Es handelt sich um eine systematische Säuberung der Partei von jeder Israelkritik. Die Linkspartei zeigt damit, dass sie – trotz gelegentlicher kosmetischer Kritik an der Regierung – den außenpolitischen Kurs des deutschen Imperialismus vollständig mitträgt.

Die World Socialist Web Site hat systematisch aufgezeigt, dass Die Linke ein integraler Bestandteil des Staats- und Sicherheitsapparats ist und die weltweiten Operationen des deutschen Militarismus unterstützt – ob in der Ukraine gegen Russland, am Horn von Afrika, im Indo-Pazifik oder im Nahen Osten.

Das gilt auch für die Linksjugend. Sie verfolgt mit der Verabschiedung ihrer Resolution zwei Ziele: Zum einen versucht sie – wie auch die pseudolinken Organisationen in ihrem Umfeld – verzweifelt die Illusion aufrechtzuerhalten, Die Linke könne von innen heraus nach „links“ gedrängt werden. Zum anderen will sie ihre eigenen Spuren verwischen und sich einen antiimperialistischen Deckmantel verleihen, um die wachsende Opposition unter Jugendlichen einzufangen und eine sozialistische Entwicklung zu blockieren und zu unterdrücken.

Die tatsächliche Bilanz der Linksjugend lässt daran keinen Zweifel. Sie hat den Afghanistankrieg und den Regimewechsel-Krieg der USA und der NATO in Syrien unterstützt. Sie hat vorbehaltlos die Propaganda des deutschen Imperialismus gegen China übernommen.
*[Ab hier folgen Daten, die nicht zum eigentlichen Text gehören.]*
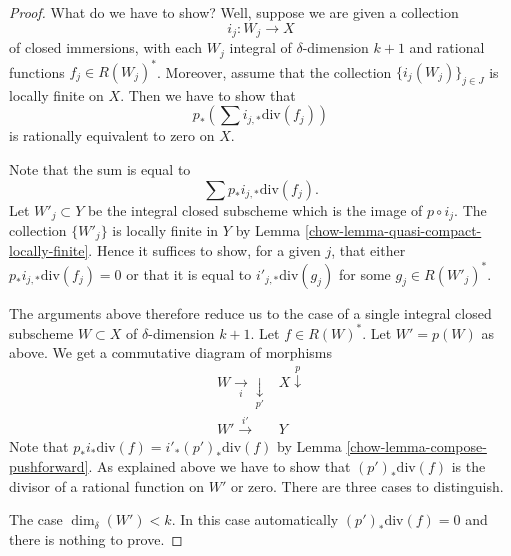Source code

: \begin{proof}

What do we have to show? Well, suppose we are given a collection
$$
i_j : W_j \longrightarrow X
$$
of closed immersions, with each $W_j$ integral of $\delta$-dimension $k + 1$
and rational functions $f_j \in R(W_j)^*$.
Moreover, assume that
the collection $\{i_j(W_j)\}_{j \in J}$ is locally finite on $X$.
Then we have to show that
$$
p_*\left(\sum i_{j, *}\text{div}(f_j)\right)
$$
is rationally equivalent to zero on $X$.

\medskip\noindent
Note that the sum is equal to
$$
\sum p_*i_{j, *}\text{div}(f_j).
$$
Let $W'_j \subset Y$ be the integral closed subscheme which is the
image of $p \circ i_j$. The collection $\{W'_j\}$ is locally finite
in $Y$ by Lemma \ref{chow-lemma-quasi-compact-locally-finite}.
Hence it suffices to show, for a given $j$, that either
$p_*i_{j, *}\text{div}(f_j) = 0$ or that it
is equal to $i'_{j, *}\text{div}(g_j)$ for some $g_j \in R(W'_j)^*$.

\medskip\noindent
The arguments above therefore reduce us to the case of a single
integral closed subscheme $W \subset X$ of $\delta$-dimension $k + 1$.
Let $f \in R(W)^*$. Let $W' = p(W)$ as above.
We get a commutative diagram of morphisms
$$
\begin{array}{cc}W \underset{i}{\longrightarrow}\underset{p'}{\downarrow} & X \overset{p}{\downarrow} \\ W' \overset{i'}{\longrightarrow} & Y\end{array}
$$
Note that $p_*i_*\text{div}(f) = i'_*(p')_*\text{div}(f)$ by
Lemma \ref{chow-lemma-compose-pushforward}. As explained above
we have to show that $(p')_*\text{div}(f)$
is the divisor of a rational function on $W'$ or zero.
There are three cases to distinguish.

\medskip\noindent
The case $\dim_\delta(W') < k$. In this case automatically
$(p')_*\text{div}(f) = 0$ and there is nothing to prove.


\end{proof}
Zum zweiten Jahrestag des Ukrainekriegs hat sie offen zu Spenden für faschistische Bataillone der ukrainischen Armee aufgerufen. Und auch in Bezug auf Israel hat sie die völkermörderische imperialistische Offensive verteidigt und noch im Oktober Trumps sogenannten „Friedensplan“ unterstützt, der die permanente Kolonisierung und Zerstörung des Gazastreifens vorsieht.

Junge Arbeiter und Studierende, die gegen Faschismus, Militarismus und Sozialkahlschlag kämpfen wollen, stehen vor grundlegenden politischen Fragen und Aufgaben. Sie müssen die Rolle der Linkspartei und ihrer Jugendorganisation klar verstehen. Sie vertreten nicht ihre Interessen und Ziele, sondern spielen bei der Durchsetzung der arbeiterfeindlichen Regierungspolitik eine Schlüsselrolle.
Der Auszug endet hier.